CONSTRUÇÃO Group Show

Apresentação

Organizado por Renato Silva

Adriana Varejão, Adriano Costa, Ana Mendieta, Anna Bella Geiger, Antonio Dias, Antonio Obá, Carla Zaccagnini, Carlos Vergara, Claudia Andujar, Coco Fusco, Dalton Paula, Daniel Steegmann Mangrané, Deyson Gilbert, Doris Salcedo, Éder Oliveira, Fernanda Andrade, Flávio Cerqueira, Gustavo Speridião, Hariel Revignet, Jac Leirner, Lawrence Weiner, Lucas Arruda, Marcela Cantuaria, Marilia Furman, Mauro Restiffe, Otobong Nkanga, Paulo Nazareth, Pope L., Renata Felinto, Roberto Winter, Rodrigo D'Alcântara Rosana Paulino, Rubem Valentim, Runo Lagomarsino, Theaster Gates

O ano de 1971 pode ser entendido como o princípio da era digital. Nele o microprocessador – considerado o cérebro do computador – fora inventado e reconfigurou a informática de maneira a redirecionar as infinitas conquistas no campo tecnológico a que hoje temos acesso. 

O mundo era ainda envolto pela Guerra Fria e ecoando as revoluções culturais e de costumes pós 68, as ideias progressistas ganhavam força e o movimento de luta pelos direitos civis nos Estados Unidos estava em forte ebulição com os Panteras Negras chegando ao ápice de adesões em suas fileiras. O exército americano começava a deixar o Vietnã em uma lenta retirada enquanto milhares marchavam contra a guerra em todo o mundo. Na Europa o fantasma do terrorismo causava o medo com o fortalecimento de brigadas que se organizavam e comunicavam-se entre elas para o aperfeiçoamento de suas práticas. O Assassinato de Che Guevara na selva Boliviana de certa forma encerrava dessa forma o ciclo revolucionário na America Latina inaugurado pela Revolução Cubana e as ditaduras militares no continente pontuavam o retrocesso de sua violenta conduta através das forças de estado. 

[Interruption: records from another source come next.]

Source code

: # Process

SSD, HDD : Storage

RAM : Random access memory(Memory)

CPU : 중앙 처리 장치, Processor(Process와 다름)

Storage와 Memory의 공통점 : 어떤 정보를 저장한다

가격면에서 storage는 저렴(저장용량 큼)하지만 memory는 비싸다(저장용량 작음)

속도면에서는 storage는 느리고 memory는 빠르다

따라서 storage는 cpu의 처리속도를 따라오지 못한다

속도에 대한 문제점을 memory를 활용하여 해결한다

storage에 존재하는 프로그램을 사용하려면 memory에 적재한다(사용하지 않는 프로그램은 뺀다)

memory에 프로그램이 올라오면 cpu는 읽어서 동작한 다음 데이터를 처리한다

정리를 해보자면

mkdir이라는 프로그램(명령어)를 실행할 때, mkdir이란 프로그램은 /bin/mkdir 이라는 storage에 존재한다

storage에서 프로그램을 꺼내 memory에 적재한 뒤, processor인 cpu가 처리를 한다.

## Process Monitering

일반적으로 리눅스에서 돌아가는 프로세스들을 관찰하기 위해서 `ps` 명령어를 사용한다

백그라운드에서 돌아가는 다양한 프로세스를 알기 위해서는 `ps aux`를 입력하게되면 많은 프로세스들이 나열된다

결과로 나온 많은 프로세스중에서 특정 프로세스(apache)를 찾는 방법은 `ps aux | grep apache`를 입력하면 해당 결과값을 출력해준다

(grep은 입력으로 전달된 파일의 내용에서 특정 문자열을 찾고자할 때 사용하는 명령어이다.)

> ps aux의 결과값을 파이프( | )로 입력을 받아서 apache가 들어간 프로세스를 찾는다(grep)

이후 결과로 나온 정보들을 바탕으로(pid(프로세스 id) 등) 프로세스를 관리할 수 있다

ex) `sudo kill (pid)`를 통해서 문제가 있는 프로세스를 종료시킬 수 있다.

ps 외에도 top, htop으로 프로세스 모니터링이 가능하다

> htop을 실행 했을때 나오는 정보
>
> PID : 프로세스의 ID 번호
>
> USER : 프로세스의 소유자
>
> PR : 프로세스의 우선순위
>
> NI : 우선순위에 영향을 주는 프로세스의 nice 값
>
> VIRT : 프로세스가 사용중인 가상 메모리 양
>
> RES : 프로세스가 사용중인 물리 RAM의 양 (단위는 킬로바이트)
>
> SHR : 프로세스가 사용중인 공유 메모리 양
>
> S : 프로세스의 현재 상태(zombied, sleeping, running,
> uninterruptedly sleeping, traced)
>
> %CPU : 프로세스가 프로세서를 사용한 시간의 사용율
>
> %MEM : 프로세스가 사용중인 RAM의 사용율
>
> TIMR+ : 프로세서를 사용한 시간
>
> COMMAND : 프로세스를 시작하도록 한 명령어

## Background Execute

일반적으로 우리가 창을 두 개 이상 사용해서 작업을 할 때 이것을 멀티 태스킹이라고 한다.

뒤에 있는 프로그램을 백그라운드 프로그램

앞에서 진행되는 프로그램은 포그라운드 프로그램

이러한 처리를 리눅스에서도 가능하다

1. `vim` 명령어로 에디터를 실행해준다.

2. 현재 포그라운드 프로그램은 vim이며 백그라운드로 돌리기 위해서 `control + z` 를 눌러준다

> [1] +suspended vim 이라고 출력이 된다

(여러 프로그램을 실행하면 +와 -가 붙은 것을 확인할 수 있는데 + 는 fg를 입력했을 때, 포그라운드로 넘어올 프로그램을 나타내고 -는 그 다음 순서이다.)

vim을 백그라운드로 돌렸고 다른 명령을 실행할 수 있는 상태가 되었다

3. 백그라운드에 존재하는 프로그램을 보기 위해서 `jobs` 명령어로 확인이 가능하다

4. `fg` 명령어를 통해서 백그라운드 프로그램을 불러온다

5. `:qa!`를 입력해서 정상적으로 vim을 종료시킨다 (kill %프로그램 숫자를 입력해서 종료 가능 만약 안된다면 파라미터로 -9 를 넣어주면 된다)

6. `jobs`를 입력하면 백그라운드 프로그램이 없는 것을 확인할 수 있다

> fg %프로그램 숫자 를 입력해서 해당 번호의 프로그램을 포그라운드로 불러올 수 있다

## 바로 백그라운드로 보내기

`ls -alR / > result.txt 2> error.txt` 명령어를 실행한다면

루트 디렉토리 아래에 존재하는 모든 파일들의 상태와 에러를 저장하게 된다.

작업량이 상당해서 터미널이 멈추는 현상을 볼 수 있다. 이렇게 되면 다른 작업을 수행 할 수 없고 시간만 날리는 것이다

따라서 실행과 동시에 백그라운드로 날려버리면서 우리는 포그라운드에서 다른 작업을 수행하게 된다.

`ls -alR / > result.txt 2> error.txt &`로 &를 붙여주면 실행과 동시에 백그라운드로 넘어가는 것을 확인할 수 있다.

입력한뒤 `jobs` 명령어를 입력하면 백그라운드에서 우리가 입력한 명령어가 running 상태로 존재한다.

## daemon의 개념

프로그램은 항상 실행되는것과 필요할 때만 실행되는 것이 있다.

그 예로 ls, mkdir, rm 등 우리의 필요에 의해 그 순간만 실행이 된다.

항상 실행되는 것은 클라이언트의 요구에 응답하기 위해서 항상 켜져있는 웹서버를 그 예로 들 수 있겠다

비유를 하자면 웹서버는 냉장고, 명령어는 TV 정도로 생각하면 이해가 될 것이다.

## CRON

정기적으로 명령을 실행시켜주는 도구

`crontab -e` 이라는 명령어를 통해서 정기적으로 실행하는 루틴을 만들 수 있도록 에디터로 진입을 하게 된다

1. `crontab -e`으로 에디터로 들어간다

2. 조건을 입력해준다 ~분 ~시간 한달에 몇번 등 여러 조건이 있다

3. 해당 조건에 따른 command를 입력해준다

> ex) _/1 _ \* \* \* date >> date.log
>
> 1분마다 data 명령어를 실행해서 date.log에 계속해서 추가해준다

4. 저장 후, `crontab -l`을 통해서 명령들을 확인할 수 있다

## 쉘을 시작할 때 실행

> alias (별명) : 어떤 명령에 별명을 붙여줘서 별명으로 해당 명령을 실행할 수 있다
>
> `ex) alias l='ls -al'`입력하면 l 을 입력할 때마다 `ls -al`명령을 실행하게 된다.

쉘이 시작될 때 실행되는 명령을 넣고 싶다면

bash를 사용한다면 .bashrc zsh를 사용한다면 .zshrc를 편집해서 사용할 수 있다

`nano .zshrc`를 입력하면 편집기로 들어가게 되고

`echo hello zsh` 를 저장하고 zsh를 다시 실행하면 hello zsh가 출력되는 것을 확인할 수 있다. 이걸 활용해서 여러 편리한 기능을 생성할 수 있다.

O Brasil que se esforçava de maneira abissal em direção contrária ao futuro do conhecimento, nossa sociedade estava margulhada nos anos de chumbo. O horror da ditadura que nesse ano endurecia suas táticas de prisões e torturas instituía a insidiosa barbárie que estimulava os desejos mais primários do fetiche humano pelo sofrimento daquele que ousava pensar em direção contrária ao conservadorismo militar. Ironicamente, o discurso propagandeava que o Brasil era “o país do futuro”. Trágica contradição que continua nos assombrando pelas entrelinhas do marketing da atual conjuntura.  

Se a sociedade brasileira era manchada em sua história pelo amargo da farsa criada pelo militarismo, esse fora o momento em que as discussões no campo intelectual ganharam contornos mais sólidos e enriquecidas pela proliferação de ideias libertárias nas artes, no cinema, na literatura, no teatro e na música. Nesse 71 esse era o contexto para que o compositor fluminense Francisco Buarque de Holanda após seu período de autoexílio na Europa compusesse uma das mais emblemáticas obras do cancioneiro popular brasileiro.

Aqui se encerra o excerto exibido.